** The records follows **
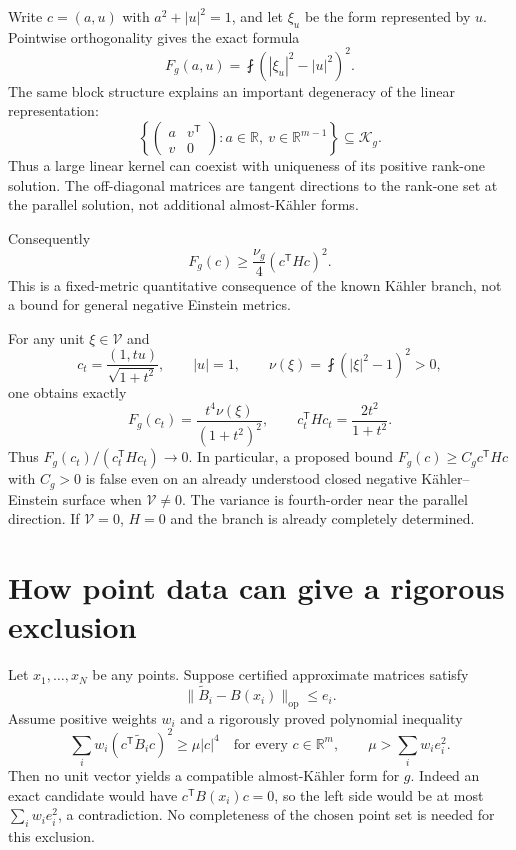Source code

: \documentclass[11pt]{article}
\theoremstyle{remark}\newtheorem{remark}[proposition]{Remark}
\newcommand{\av}{\mathop{\fint}\nolimits}
\newcommand{\KK}{\mathcal K_g}
\begin{document}
Write $c=(a,u)$ with $a^2+|u|^2=1$, and let $\xi_u$ be the form represented by $u$. Pointwise orthogonality gives the exact formula
\[
 F_g(a,u)=\av(|\xi_u|^2-|u|^2)^2.
\]
The same block structure explains an important degeneracy of the linear representation:
\[
 \left\{\begin{pmatrix}a&v^{\mathsf T}\\v&0\end{pmatrix}:a\in\mathbb R,\ v\in\mathbb R^{m-1}\right\}\subseteq\KK.
\]
Thus a large linear kernel can coexist with uniqueness of its positive rank-one solution. The off-diagonal matrices are tangent directions to the rank-one set at the parallel solution, not additional almost-K\"ahler forms.

Consequently
\begin{equation}
 \boxed{F_g(c)\ge\frac{\nu_g}{4}(c^{\mathsf T}Hc)^2.}
 \label{eq:quadratic}
\end{equation}
This is a fixed-metric quantitative consequence of the known K\"ahler branch, not a bound for general negative Einstein metrics.

For any unit $\xi\in\mathcal V$ and
\[
 c_t=\frac{(1,t u)}{\sqrt{1+t^2}},\qquad |u|=1,
 \qquad\nu(\xi)=\av(|\xi|^2-1)^2>0,
\]
one obtains exactly
\begin{equation}
 F_g(c_t)=\frac{t^4\nu(\xi)}{(1+t^2)^2},\qquad
 c_t^{\mathsf T}Hc_t=\frac{2t^2}{1+t^2}.
 \label{eq:scaling}
\end{equation}
Thus $F_g(c_t)/(c_t^{\mathsf T}Hc_t)\to0$. In particular, a proposed bound
$F_g(c)\ge C_g c^{\mathsf T}Hc$ with $C_g>0$ is false even on an already understood closed negative K\"ahler--Einstein surface when $\mathcal V\ne0$. The variance is fourth-order near the parallel direction. If $\mathcal V=0$, $H=0$ and the branch is already completely determined.

\section{How point data can give a rigorous exclusion}
Let $x_1,\ldots,x_N$ be any points. Suppose certified approximate matrices satisfy
\[
 \|\widetilde B_i-B(x_i)\|_{\mathrm{op}}\le e_i.
\]
Assume positive weights $w_i$ and a rigorously proved polynomial inequality
\[
 \sum_i w_i(c^{\mathsf T}\widetilde B_i c)^2\ge\mu|c|^4
 \quad\text{for every }c\in\mathbb R^m,
 \qquad \mu>\sum_iw_i e_i^2.
\]
Then no unit vector yields a compatible almost-K\"ahler form for $g$. Indeed an exact candidate would have $c^{\mathsf T}B(x_i)c=0$, so the left side would be at most $\sum_iw_i e_i^2$, a contradiction. No completeness of the chosen point set is needed for this exclusion.
\end{document}

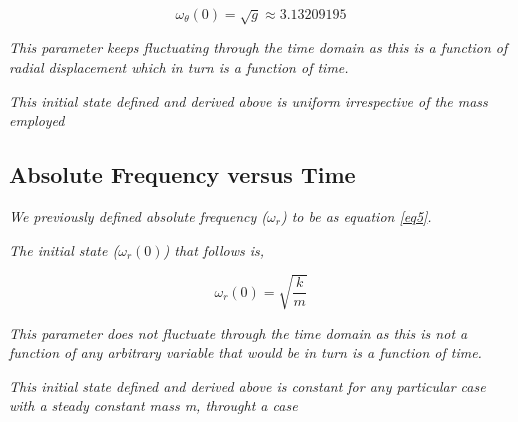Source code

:                 $$\omega_\theta(0) = \sqrt{g} \approx 3.13209195$$
                
                \textit{This parameter keeps fluctuating through the time domain as this is a function of radial displacement which in turn is a function of time.}
                
                \textit{This initial state defined and derived above is uniform irrespective of the mass employed}
                
    
    \subsection{{Absolute Frequency versus Time}}
                
                \textit{We previously defined absolute frequency ($\omega_r$) to be as equation \ref{eq5}.}
                
                \textit{The initial state ($\omega_r(0)$) that follows is,}
                
                $$\omega_r(0) = \sqrt{\frac{k}{m}}$$
                
                \textit{This parameter does not fluctuate through the time domain as this is not a function of any arbitrary variable that would be in turn is a function of time.}
                
                \textit{This initial state defined and derived above is constant for any particular case with a steady constant mass m, throught a case}
            
            


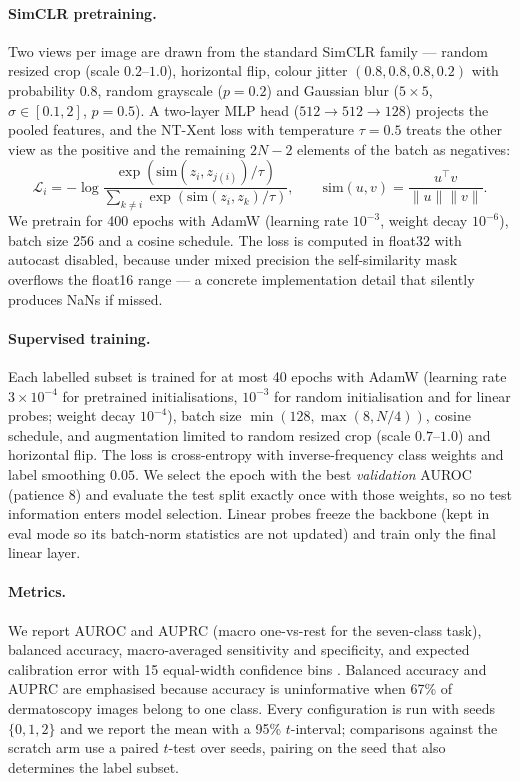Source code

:\documentclass{article}
\begin{document}
\paragraph{SimCLR pretraining.} Two views per image are drawn from the standard SimCLR
family --- random resized crop (scale $0.2$--$1.0$), horizontal flip, colour jitter
$(0.8,0.8,0.8,0.2)$ with probability $0.8$, random grayscale ($p{=}0.2$) and Gaussian
blur ($5\times5$, $\sigma\in[0.1,2]$, $p{=}0.5$). A two-layer MLP head
($512\rightarrow512\rightarrow128$) projects the pooled features, and the NT-Xent loss
\citep{chen2020simclr} with temperature $\tau=0.5$ treats the other view as the positive
and the remaining $2N-2$ elements of the batch as negatives:
\begin{equation}
\mathcal{L}_{i} = -\log \frac{\exp(\mathrm{sim}(z_i, z_{j(i)})/\tau)}
{\sum_{k \neq i} \exp(\mathrm{sim}(z_i, z_k)/\tau)}, \qquad
\mathrm{sim}(u,v) = \frac{u^\top v}{\lVert u\rVert \lVert v\rVert}.
\end{equation}
We pretrain for 400 epochs with AdamW \citep{loshchilov2019adamw} (learning rate
$10^{-3}$, weight decay $10^{-6}$), batch size 256 and a cosine schedule. The loss is
computed in float32 with autocast disabled, because under mixed precision the
self-similarity mask overflows the float16 range --- a concrete implementation detail
that silently produces NaNs if missed.

\paragraph{Supervised training.} Each labelled subset is trained for at most 40 epochs
with AdamW (learning rate $3\times10^{-4}$ for pretrained initialisations,
$10^{-3}$ for random initialisation and for linear probes; weight decay $10^{-4}$),
batch size $\min(128, \max(8, N/4))$, cosine schedule, and augmentation limited to random
resized crop (scale $0.7$--$1.0$) and horizontal flip. The loss is cross-entropy with
inverse-frequency class weights and label smoothing $0.05$. We select the epoch with the
best \emph{validation} AUROC (patience 8) and evaluate the test split exactly once with
those weights, so no test information enters model selection. Linear probes freeze the
backbone (kept in eval mode so its batch-norm statistics are not updated) and train only
the final linear layer.

\paragraph{Metrics.} We report AUROC and AUPRC (macro one-vs-rest for the seven-class
task), balanced accuracy, macro-averaged sensitivity and specificity, and expected
calibration error with 15 equal-width confidence bins \citep{guo2017calibration}.
Balanced accuracy and AUPRC are emphasised because accuracy is uninformative when 67\% of
dermatoscopy images belong to one class. Every configuration is run with seeds
$\{0,1,2\}$ and we report the mean with a 95\% $t$-interval; comparisons against the
scratch arm use a paired $t$-test over seeds, pairing on the seed that also determines
the label subset.
\end{document}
** End of The records **
▸ Requirement: Without carrying over any pictures, retype the records above exactly.

▸ Task solution:
Source code

: \documentclass[11pt]{article}
\theoremstyle{remark}\newtheorem{remark}[proposition]{Remark}
\newcommand{\av}{\mathop{\fint}\nolimits}
\newcommand{\KK}{\mathcal K_g}
\begin{document}
Write $c=(a,u)$ with $a^2+|u|^2=1$, and let $\xi_u$ be the form represented by $u$. Pointwise orthogonality gives the exact formula
\[
 F_g(a,u)=\av(|\xi_u|^2-|u|^2)^2.
\]
The same block structure explains an important degeneracy of the linear representation:
\[
 \left\{\begin{pmatrix}a&v^{\mathsf T}\\v&0\end{pmatrix}:a\in\mathbb R,\ v\in\mathbb R^{m-1}\right\}\subseteq\KK.
\]
Thus a large linear kernel can coexist with uniqueness of its positive rank-one solution. The off-diagonal matrices are tangent directions to the rank-one set at the parallel solution, not additional almost-K\"ahler forms.

Consequently
\begin{equation}
 \boxed{F_g(c)\ge\frac{\nu_g}{4}(c^{\mathsf T}Hc)^2.}
 \label{eq:quadratic}
\end{equation}
This is a fixed-metric quantitative consequence of the known K\"ahler branch, not a bound for general negative Einstein metrics.

For any unit $\xi\in\mathcal V$ and
\[
 c_t=\frac{(1,t u)}{\sqrt{1+t^2}},\qquad |u|=1,
 \qquad\nu(\xi)=\av(|\xi|^2-1)^2>0,
\]
one obtains exactly
\begin{equation}
 F_g(c_t)=\frac{t^4\nu(\xi)}{(1+t^2)^2},\qquad
 c_t^{\mathsf T}Hc_t=\frac{2t^2}{1+t^2}.
 \label{eq:scaling}
\end{equation}
Thus $F_g(c_t)/(c_t^{\mathsf T}Hc_t)\to0$. In particular, a proposed bound
$F_g(c)\ge C_g c^{\mathsf T}Hc$ with $C_g>0$ is false even on an already understood closed negative K\"ahler--Einstein surface when $\mathcal V\ne0$. The variance is fourth-order near the parallel direction. If $\mathcal V=0$, $H=0$ and the branch is already completely determined.

\section{How point data can give a rigorous exclusion}
Let $x_1,\ldots,x_N$ be any points. Suppose certified approximate matrices satisfy
\[
 \|\widetilde B_i-B(x_i)\|_{\mathrm{op}}\le e_i.
\]
Assume positive weights $w_i$ and a rigorously proved polynomial inequality
\[
 \sum_i w_i(c^{\mathsf T}\widetilde B_i c)^2\ge\mu|c|^4
 \quad\text{for every }c\in\mathbb R^m,
 \qquad \mu>\sum_iw_i e_i^2.
\]
Then no unit vector yields a compatible almost-K\"ahler form for $g$. Indeed an exact candidate would have $c^{\mathsf T}B(x_i)c=0$, so the left side would be at most $\sum_iw_i e_i^2$, a contradiction. No completeness of the chosen point set is needed for this exclusion.
\end{document}

Source code

:                 $$\omega_\theta(0) = \sqrt{g} \approx 3.13209195$$
                
                \textit{This parameter keeps fluctuating through the time domain as this is a function of radial displacement which in turn is a function of time.}
                
                \textit{This initial state defined and derived above is uniform irrespective of the mass employed}
                
    
    \subsection{{Absolute Frequency versus Time}}
                
                \textit{We previously defined absolute frequency ($\omega_r$) to be as equation \ref{eq5}.}
                
                \textit{The initial state ($\omega_r(0)$) that follows is,}
                
                $$\omega_r(0) = \sqrt{\frac{k}{m}}$$
                
                \textit{This parameter does not fluctuate through the time domain as this is not a function of any arbitrary variable that would be in turn is a function of time.}
                
                \textit{This initial state defined and derived above is constant for any particular case with a steady constant mass m, throught a case}
            
            


Source code

:\documentclass{article}
\begin{document}
\paragraph{SimCLR pretraining.} Two views per image are drawn from the standard SimCLR
family --- random resized crop (scale $0.2$--$1.0$), horizontal flip, colour jitter
$(0.8,0.8,0.8,0.2)$ with probability $0.8$, random grayscale ($p{=}0.2$) and Gaussian
blur ($5\times5$, $\sigma\in[0.1,2]$, $p{=}0.5$). A two-layer MLP head
($512\rightarrow512\rightarrow128$) projects the pooled features, and the NT-Xent loss
\citep{chen2020simclr} with temperature $\tau=0.5$ treats the other view as the positive
and the remaining $2N-2$ elements of the batch as negatives:
\begin{equation}
\mathcal{L}_{i} = -\log \frac{\exp(\mathrm{sim}(z_i, z_{j(i)})/\tau)}
{\sum_{k \neq i} \exp(\mathrm{sim}(z_i, z_k)/\tau)}, \qquad
\mathrm{sim}(u,v) = \frac{u^\top v}{\lVert u\rVert \lVert v\rVert}.
\end{equation}
We pretrain for 400 epochs with AdamW \citep{loshchilov2019adamw} (learning rate
$10^{-3}$, weight decay $10^{-6}$), batch size 256 and a cosine schedule. The loss is
computed in float32 with autocast disabled, because under mixed precision the
self-similarity mask overflows the float16 range --- a concrete implementation detail
that silently produces NaNs if missed.

\paragraph{Supervised training.} Each labelled subset is trained for at most 40 epochs
with AdamW (learning rate $3\times10^{-4}$ for pretrained initialisations,
$10^{-3}$ for random initialisation and for linear probes; weight decay $10^{-4}$),
batch size $\min(128, \max(8, N/4))$, cosine schedule, and augmentation limited to random
resized crop (scale $0.7$--$1.0$) and horizontal flip. The loss is cross-entropy with
inverse-frequency class weights and label smoothing $0.05$. We select the epoch with the
best \emph{validation} AUROC (patience 8) and evaluate the test split exactly once with
those weights, so no test information enters model selection. Linear probes freeze the
backbone (kept in eval mode so its batch-norm statistics are not updated) and train only
the final linear layer.

\paragraph{Metrics.} We report AUROC and AUPRC (macro one-vs-rest for the seven-class
task), balanced accuracy, macro-averaged sensitivity and specificity, and expected
calibration error with 15 equal-width confidence bins \citep{guo2017calibration}.
Balanced accuracy and AUPRC are emphasised because accuracy is uninformative when 67\% of
dermatoscopy images belong to one class. Every configuration is run with seeds
$\{0,1,2\}$ and we report the mean with a 95\% $t$-interval; comparisons against the
scratch arm use a paired $t$-test over seeds, pairing on the seed that also determines
the label subset.
\end{document}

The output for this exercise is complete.